◆ Work to be completed ◆
Would you return the entries below exactly from the line containing "Here, by letting" onward, ending with the final line and including it, and nothing else?

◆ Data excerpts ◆
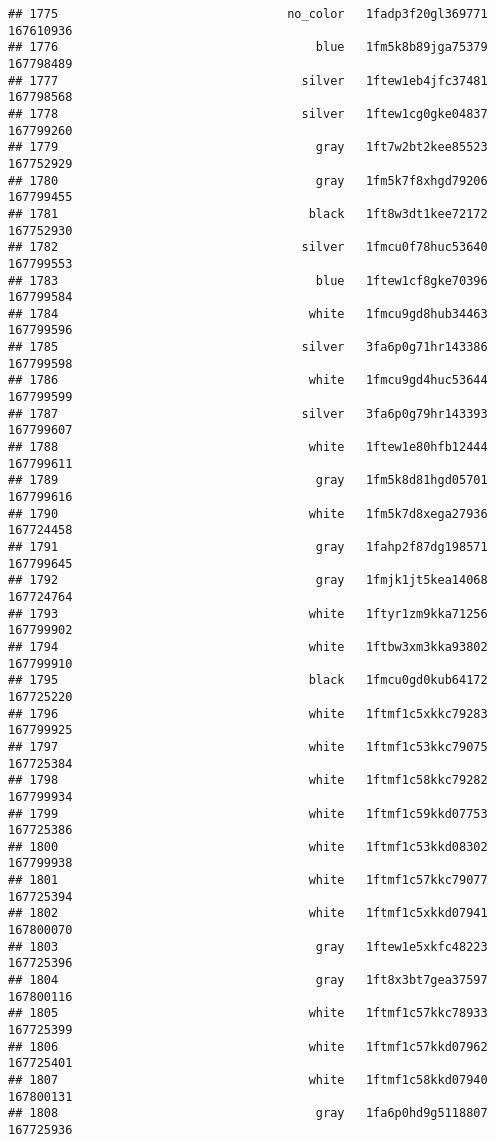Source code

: \documentclass[
]{article}
\begin{document}
\begin{verbatim}
## 1775                                no_color   1fadp3f20gl369771 167610936
## 1776                                    blue   1fm5k8b89jga75379 167798489
## 1777                                  silver   1ftew1eb4jfc37481 167798568
## 1778                                  silver   1ftew1cg0gke04837 167799260
## 1779                                    gray   1ft7w2bt2kee85523 167752929
## 1780                                    gray   1fm5k7f8xhgd79206 167799455
## 1781                                   black   1ft8w3dt1kee72172 167752930
## 1782                                  silver   1fmcu0f78huc53640 167799553
## 1783                                    blue   1ftew1cf8gke70396 167799584
## 1784                                   white   1fmcu9gd8hub34463 167799596
## 1785                                  silver   3fa6p0g71hr143386 167799598
## 1786                                   white   1fmcu9gd4huc53644 167799599
## 1787                                  silver   3fa6p0g79hr143393 167799607
## 1788                                   white   1ftew1e80hfb12444 167799611
## 1789                                    gray   1fm5k8d81hgd05701 167799616
## 1790                                   white   1fm5k7d8xega27936 167724458
## 1791                                    gray   1fahp2f87dg198571 167799645
## 1792                                    gray   1fmjk1jt5kea14068 167724764
## 1793                                   white   1ftyr1zm9kka71256 167799902
## 1794                                   white   1ftbw3xm3kka93802 167799910
## 1795                                   black   1fmcu0gd0kub64172 167725220
## 1796                                   white   1ftmf1c5xkkc79283 167799925
## 1797                                   white   1ftmf1c53kkc79075 167725384
## 1798                                   white   1ftmf1c58kkc79282 167799934
## 1799                                   white   1ftmf1c59kkd07753 167725386
## 1800                                   white   1ftmf1c53kkd08302 167799938
## 1801                                   white   1ftmf1c57kkc79077 167725394
## 1802                                   white   1ftmf1c5xkkd07941 167800070
## 1803                                    gray   1ftew1e5xkfc48223 167725396
## 1804                                    gray   1ft8x3bt7gea37597 167800116
## 1805                                   white   1ftmf1c57kkc78933 167725399
## 1806                                   white   1ftmf1c57kkd07962 167725401
## 1807                                   white   1ftmf1c58kkd07940 167800131
## 1808                                    gray   1fa6p0hd9g5118807 167725936

\end{verbatim}
\end{document}
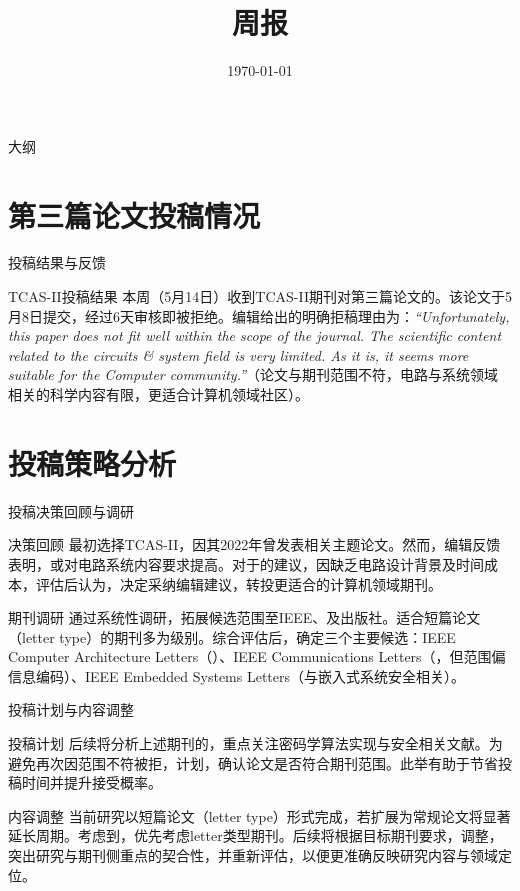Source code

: \documentclass{beamer}
\title{\LARGE{周报}}
\subtitle{}
\author{}
\date{\today}
\begin{document}
\begin{frame}
  \titlepage
\end{frame}

\begin{frame}{大纲}
  \tableofcontents
\end{frame}


\section{第三篇论文投稿情况}
\begin{frame}{投稿结果与反馈}
  \begin{block}{TCAS-II投稿结果}
    本周（5月14日）收到TCAS-II期刊对第三篇论文的。该论文于5月8日提交，经过6天审核即被拒绝。编辑给出的明确拒稿理由为：\textit{“Unfortunately, this paper does not fit well within the scope of the journal. The scientific content related to the circuits \& system field is very limited. As it is, it seems more suitable for the Computer community.”}（论文与期刊范围不符，电路与系统领域相关的科学内容有限，更适合计算机领域社区）。
  \end{block}
\end{frame}

\section{投稿策略分析}
\begin{frame}{投稿决策回顾与调研}
  \begin{block}{决策回顾}
    最初选择TCAS-II，因其2022年曾发表相关主题论文。然而，编辑反馈表明，或对电路系统内容要求提高。对于的建议，因缺乏电路设计背景及时间成本，评估后认为，决定采纳编辑建议，转投更适合的计算机领域期刊。
  \end{block}
  \begin{block}{期刊调研}
    通过系统性调研，拓展候选范围至IEEE、及出版社。适合短篇论文（letter type）的期刊多为级别。综合评估后，确定三个主要候选：IEEE Computer Architecture Letters（）、IEEE Communications Letters（，但范围偏信息编码）、IEEE Embedded Systems Letters（与嵌入式系统安全相关）。
  \end{block}
\end{frame}

\begin{frame}{投稿计划与内容调整}
  \begin{block}{投稿计划}
    后续将分析上述期刊的，重点关注密码学算法实现与安全相关文献。为避免再次因范围不符被拒，计划，确认论文是否符合期刊范围。此举有助于节省投稿时间并提升接受概率。
  \end{block}
  \begin{block}{内容调整}
    当前研究以短篇论文（letter type）形式完成，若扩展为常规论文将显著延长周期。考虑到，优先考虑letter类型期刊。后续将根据目标期刊要求，调整，突出研究与期刊侧重点的契合性，并重新评估，以便更准确反映研究内容与领域定位。
  \end{block}
\end{frame}
\end{document}
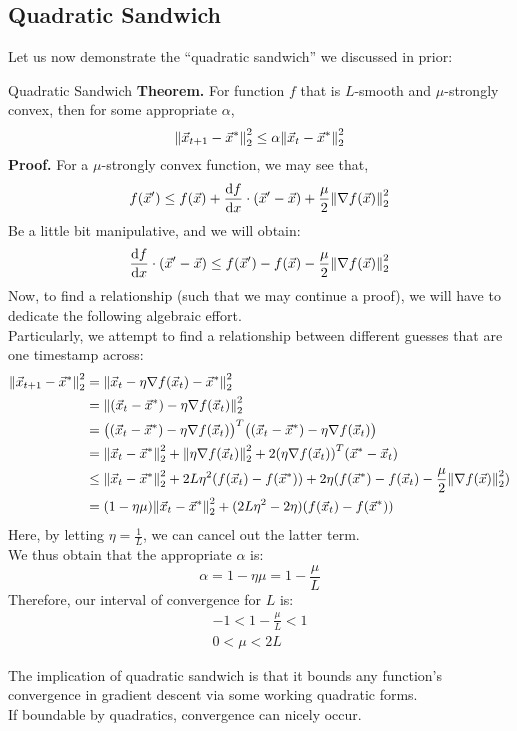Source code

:\subsection{Quadratic Sandwich}
Let us now demonstrate the ``quadratic sandwich'' we discussed in prior:
\begin{ln-theorem}{Quadratic Sandwich}{}
    \textbf{Theorem.} For function $f$ that is $L$-smooth and $\mu$-strongly convex, then for some appropriate $\alpha$,
    \[
        \pnorm[2]{\vec{x}_{t + 1} - \vec{x}^*}{2} \leq \alpha \pnorm[2]{\vec{x}_t - \vec{x}^*}{2}
    \]
    \tcblower
    \textbf{Proof.} For a $\mu$-strongly convex function, we may see that,
    \[
        f(\vec{x}') \leq f(\vec{x}) + \dv{f}{x} \cdot (\vec{x}' - \vec{x}) + \frac{\mu}{2} \pnorm[2]{\nabla f(\vec{x})}{2}
    \]
    Be a little bit manipulative, and we will obtain:
    \[
        \dv{f}{x} \cdot (\vec{x}' - \vec{x}) \leq f(\vec{x}') - f(\vec{x}) - \frac{\mu}{2} \pnorm[2]{\nabla f(\vec{x})}{2}
    \]
    Now, to find a relationship (such that we may continue a proof), we will have to dedicate the following algebraic effort.\\
    Particularly, we attempt to find a relationship between different guesses that are one timestamp across:
    \begin{align*}
        \pnorm[2]{\vec{x}_{t + 1} - \vec{x}^*}{2}
        &= \pnorm[2]{\vec{x}_t - \eta \nabla f(\vec{x}_t) - \vec{x}^*}{2} \\
        &= \pnorm[2]{(\vec{x}_t - \vec{x}^*) - \eta \nabla f(\vec{x}_t)}{2} \\
        &= {\big( (\vec{x}_t - \vec{x}^*) - \eta \nabla f(\vec{x}_t) \big)}^T \big( (\vec{x}_t - \vec{x}^*) - \eta \nabla f(\vec{x}_t) \big) \\
        &= \pnorm[2]{\vec{x}_t - \vec{x}^*}{2} + \pnorm[2]{\eta \nabla f(\vec{x}_t)}{2} + 2 {(\eta \nabla f(\vec{x}_t))}^T {(\vec{x}^* - \vec{x}_t)} \\
        &\leq \pnorm[2]{\vec{x}_t - \vec{x}^*}{2} + 2L \eta^2 (f(\vec{x}_t) - f(\vec{x}^*)) + 2 \eta (f(\vec{x}^*) - f(\vec{x}_t) - \frac{\mu}{2} \pnorm[2]{\nabla f(\vec{x})}{2}) \\
        &= (1 - \eta \mu) \pnorm[2]{\vec{x}_t - \vec{x}^*}{2} + (2L \eta^2 - 2\eta) (f(\vec{x}_t) - f(\vec{x}^*))
    \end{align*}
    Here, by letting $\eta = \frac{1}{L}$, we can cancel out the latter term. \\
    We thus obtain that the appropriate $\alpha$ is:
    \[
        \alpha = 1 - \eta \mu = 1 - \frac{\mu}{L}
    \]
    Therefore, our interval of convergence for $L$ is:
    \begin{align*}
        -1 < 1 - \frac{\mu}{L} < 1 \\
        0 < \mu < 2L
    \end{align*}
\end{ln-theorem}
The implication of quadratic sandwich is that it bounds any function's convergence in gradient descent via some working quadratic forms. \\
If boundable by quadratics, convergence can nicely occur.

◆ Reply ◆
    Here, by letting $\eta = \frac{1}{L}$, we can cancel out the latter term. \\
    We thus obtain that the appropriate $\alpha$ is:
    \[
        \alpha = 1 - \eta \mu = 1 - \frac{\mu}{L}
    \]
    Therefore, our interval of convergence for $L$ is:
    \begin{align*}
        -1 < 1 - \frac{\mu}{L} < 1 \\
        0 < \mu < 2L
    \end{align*}
\end{ln-theorem}
The implication of quadratic sandwich is that it bounds any function's convergence in gradient descent via some working quadratic forms. \\
If boundable by quadratics, convergence can nicely occur.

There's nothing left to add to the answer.